3

The figure explains it best.

We have $ABC$ isosceles triangle. We know a few angles as follows:

$$\begin{align} ACB &= 20°\\ PAB &= 50°\\ ABQ &= 60° \end{align}$$

Find $\angle BQP$

grg
  • 1,017
  • This is quite a popular question. What have you tried so far? – Calvin Lin Dec 15 '13 at 19:17
  • Quite a few things actually, includong just calculating the angles one after the other, and trying to apply the inscribed angle theorem... neither of them worked. – Gabor Magyar Dec 15 '13 at 19:35
  • If you don't care about simplifying your answer, then you can use the fact that triangle ABP is isoceles to compute BP, and you can also compute BQ, both using the law of sines. Then apply the law of sines once more to compute the ratio of sin BQP to sin BPQ... – Ashvin Swaminathan Dec 30 '16 at 17:46
  • 1
    Search the site (or the web) for "adventitious angles". – Gerry Myerson Dec 30 '16 at 23:58

1 Answers1

1

Let us perform a preliminary angle chasing:

enter image description here

revealing that $ABP$ is an isosceles triangle.
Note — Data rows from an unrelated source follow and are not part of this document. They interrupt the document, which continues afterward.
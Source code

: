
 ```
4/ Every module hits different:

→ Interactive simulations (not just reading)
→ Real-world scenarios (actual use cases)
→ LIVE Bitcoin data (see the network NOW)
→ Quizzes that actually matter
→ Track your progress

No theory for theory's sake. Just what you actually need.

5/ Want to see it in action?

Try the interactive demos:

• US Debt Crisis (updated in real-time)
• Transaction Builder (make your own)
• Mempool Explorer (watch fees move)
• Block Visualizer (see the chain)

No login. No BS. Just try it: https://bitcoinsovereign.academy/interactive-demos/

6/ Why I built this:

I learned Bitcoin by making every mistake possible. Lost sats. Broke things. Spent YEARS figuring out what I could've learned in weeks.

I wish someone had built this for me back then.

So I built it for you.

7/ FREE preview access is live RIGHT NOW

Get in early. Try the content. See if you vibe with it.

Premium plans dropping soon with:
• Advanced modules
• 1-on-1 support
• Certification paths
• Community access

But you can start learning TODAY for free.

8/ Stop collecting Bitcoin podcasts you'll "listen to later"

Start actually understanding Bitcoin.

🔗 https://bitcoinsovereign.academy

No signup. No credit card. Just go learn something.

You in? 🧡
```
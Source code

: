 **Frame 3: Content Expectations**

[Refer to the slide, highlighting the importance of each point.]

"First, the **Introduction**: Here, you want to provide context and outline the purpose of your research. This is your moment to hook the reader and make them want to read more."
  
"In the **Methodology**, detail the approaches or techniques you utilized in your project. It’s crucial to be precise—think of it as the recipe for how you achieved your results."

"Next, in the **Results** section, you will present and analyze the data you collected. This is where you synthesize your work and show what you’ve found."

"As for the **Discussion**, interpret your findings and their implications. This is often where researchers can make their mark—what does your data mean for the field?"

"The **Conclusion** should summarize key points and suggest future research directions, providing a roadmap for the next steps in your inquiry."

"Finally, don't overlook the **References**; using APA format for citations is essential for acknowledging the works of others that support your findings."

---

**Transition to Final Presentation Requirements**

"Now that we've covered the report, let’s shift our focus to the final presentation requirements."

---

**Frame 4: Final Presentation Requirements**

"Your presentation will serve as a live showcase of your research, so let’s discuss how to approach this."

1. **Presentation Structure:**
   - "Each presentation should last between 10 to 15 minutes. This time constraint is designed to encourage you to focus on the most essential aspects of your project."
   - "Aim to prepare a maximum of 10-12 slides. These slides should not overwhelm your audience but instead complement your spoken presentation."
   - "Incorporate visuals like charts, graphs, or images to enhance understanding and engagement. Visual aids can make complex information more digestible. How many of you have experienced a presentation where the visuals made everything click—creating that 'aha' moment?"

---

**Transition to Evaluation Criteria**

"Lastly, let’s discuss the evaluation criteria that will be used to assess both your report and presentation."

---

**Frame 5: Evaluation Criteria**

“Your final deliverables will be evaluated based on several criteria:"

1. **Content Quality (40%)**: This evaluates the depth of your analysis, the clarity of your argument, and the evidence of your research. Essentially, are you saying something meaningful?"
We may assume $AB=1$ and apply the sine theorem, leading to: $\frac{PR}{\sin 20^\circ}=\frac{1}{\sin 70^\circ}$, $\frac{AQ}{\sin 60^\circ}=\frac{1}{\sin 40^\circ}$, $\frac{QR}{\sin 30^\circ}=\frac{AQ}{\sin 70^\circ}$. By applying the sine theorem to $PRQ$ and simplifying the resulting expression for $\sin\widehat{PQR}=\sin\widehat{PQB}$ we get $\widehat{PQB}=\color{red}{30^\circ}$.